To this we would add, from a medicolegal and risk-management perspective:

  • All important positive and negative findings from the consultation with the patient. Information about the presence or absence of certain signs or symptoms at different stages in the course of a patient’s illness is not only important for forming a picture of the development of the patient’s condition, but can be crucial in defending any future medicolegal challenges.
  • Differential diagnosis, including reasons for ruling out (or preferring) a potential diagnosis.
  • Details of discussions with the patient about the risks and benefits of proposed treatments, including the risks of no treatment, costs and any information given to them in this regard (eg, patient information leaflets).
  • Any advice or warnings given to the patient – not to drive while taking certain medication, for example.
  • Arrangements for follow-up tests, future appointments and referrals made.
  • Any instructions or advice given to the patient. It is particularly important to make a note of any instructions you give to patients about what to do if their symptoms change, persist or worsen, such as returning for another consultation.
Information should be added to the patient’s notes as soon as it becomes available
For the sake of good continuity of care, patients’ records should be kept as up to date as possible, which means that information should be added to the patient’s notes as soon as it becomes available. It is good practice to make a habit of noting information as it arises so that it is not lost if something happens to distract your attention – eg, an emergency, a phone call, or an interruption by a colleague.

Abbreviations

Abbreviations are commonly used in medical records but can be misinterpreted and lead to mistakes in diagnosis or management. So the rule is, when in doubt, write it out – in full. Sarcastic and derogatory abbreviations have no place in medical records – acronyms like FAS (Fat and Stupid) are gratuitously offensive and sure to destroy any therapeutic relationship if the patient discovers their meaning.

Alterations

Once an entry has been made in a medical record, it should not be deleted or obliterated, even if it is later found to be erroneous or misleading. If you need to make a correction, use a single black line to cross out the error and then add the amendment and your signature, name (in block capitals) and the date and time.

Follow-up arrangements

British GP, Roger Neighbour, introduced the notion of “safety-netting” in his 1987 book, The Inner Consultation, and a great many GPs have since incorporated this simple technique into their daily practice.
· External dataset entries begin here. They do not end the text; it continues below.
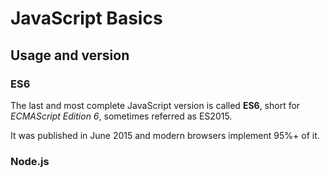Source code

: # JavaScript Basics

## Usage and version

### ES6

The last and most complete JavaScript version is called **ES6**, short for _ECMAScript Edition 6_, sometimes referred as ES2015.

It was published in June 2015 and modern browsers implement 95%+ of it.

### Node.js





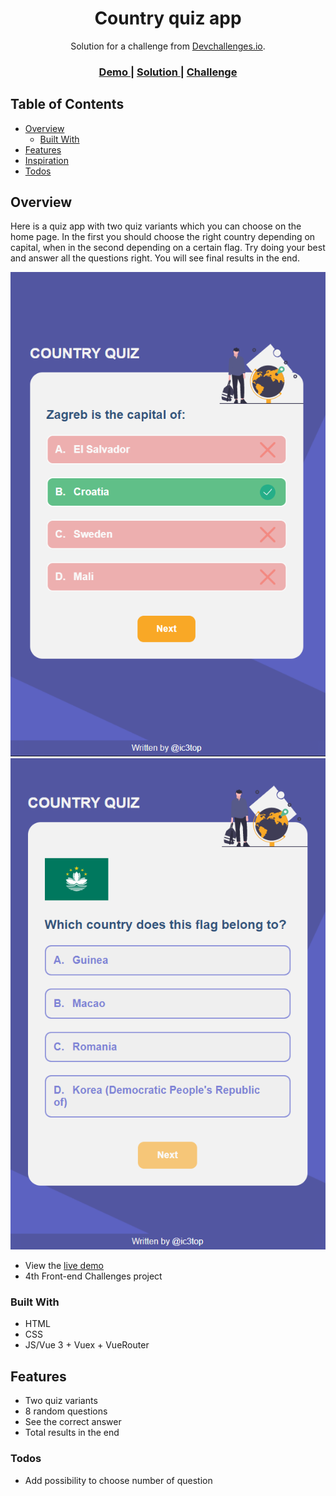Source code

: <h1 align="center">Country quiz app</h1>

<div align="center">
   Solution for a challenge from  <a href="http://devchallenges.io" target="_blank">Devchallenges.io</a>.
</div>

<div align="center">
  <h3>
    <a href="https://ic3top.github.io/devChallenges/country-quiz-app/dist/">
      Demo
    </a>
    <span> | </span>
    <a href="https://devchallenges.io/solutions/j8ssFtGPQpQnzwD5tyNx">
      Solution
    </a>
    <span> | </span>
    <a href="https://devchallenges.io/challenges/Bu3G2irnaXmfwQ8sZkw8">
      Challenge
    </a>
  </h3>
</div>

<!-- TABLE OF CONTENTS -->

## Table of Contents

- [Overview](#overview)
    - [Built With](#built-with)
- [Features](#features)
- [Inspiration](#inspiration)
- [Todos](#Todos)

<!-- OVERVIEW -->

## Overview
Here is a quiz app with two quiz variants which you can choose on the home page. In the first you should choose the right country depending on capital, when in the second depending on a certain flag. 
Try doing your best and answer all the questions right. You will see final results in the end.

![quiz illustration](./screenshots/country_demo.png)
![quiz illustration with flag](./screenshots/flag_demo.png)

- View the [live demo](https://ic3top.github.io/devChallenges/todo-app/dist/)
- 4th Front-end Challenges project

### Built With

- HTML
- CSS
- JS/Vue 3 + Vuex + VueRouter

## Features

- Two quiz variants
- 8 random questions
- See the correct answer  
- Total results in the end

### Todos

- Add possibility to choose number of question
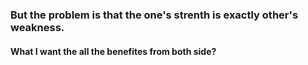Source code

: ### But the problem is that the one's strenth is exactly other's weakness.

#### What I want the all the benefites from both side?
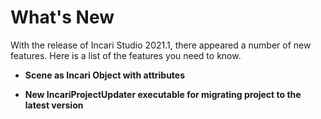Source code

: # What's New

With the release of Incari Studio 2021.1, there appeared a number of new features. Here is a list of the features you need to know.

* **Scene as Incari Object with attributes**

* **New IncariProjectUpdater executable for migrating project to the latest version**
In essence, safety-netting is the art of managing uncertainty by developing the habit of asking yourself three questions and making contingency plans based on the answers.

The three questions are:

  • If I’m right, what do I expect to happen?
  • How will I know if I’m wrong?
  • What would I do then?
Once an entry has been made in a medical record, it should not be deleted or obliterated, even if it is later found to be erroneous or misleading
One of the more obvious – and effective – strategies for dealing with this sort of uncertainty is to tell the patient what sort of changes to look out for (eg, side effects, no improvement, condition worsening, etc) and what to do about them if they occur. It might even be as simple as saying “If it’s no better in ten days, come back and see me”.
You should make a note in the patient’s records about any warnings or instructions you give the patient

On the subject of informing patients about side-effects, sometimes you may need to issue a warning to the patient. For example, a patient taking warfarin should be warned not to take St John’s Wort, which is known to interact with warfarin. Patients should also be warned not to drive or use machinery when taking drugs that cause drowsiness.

You should make a note in the patient’s records about any warnings or instructions you give the patient.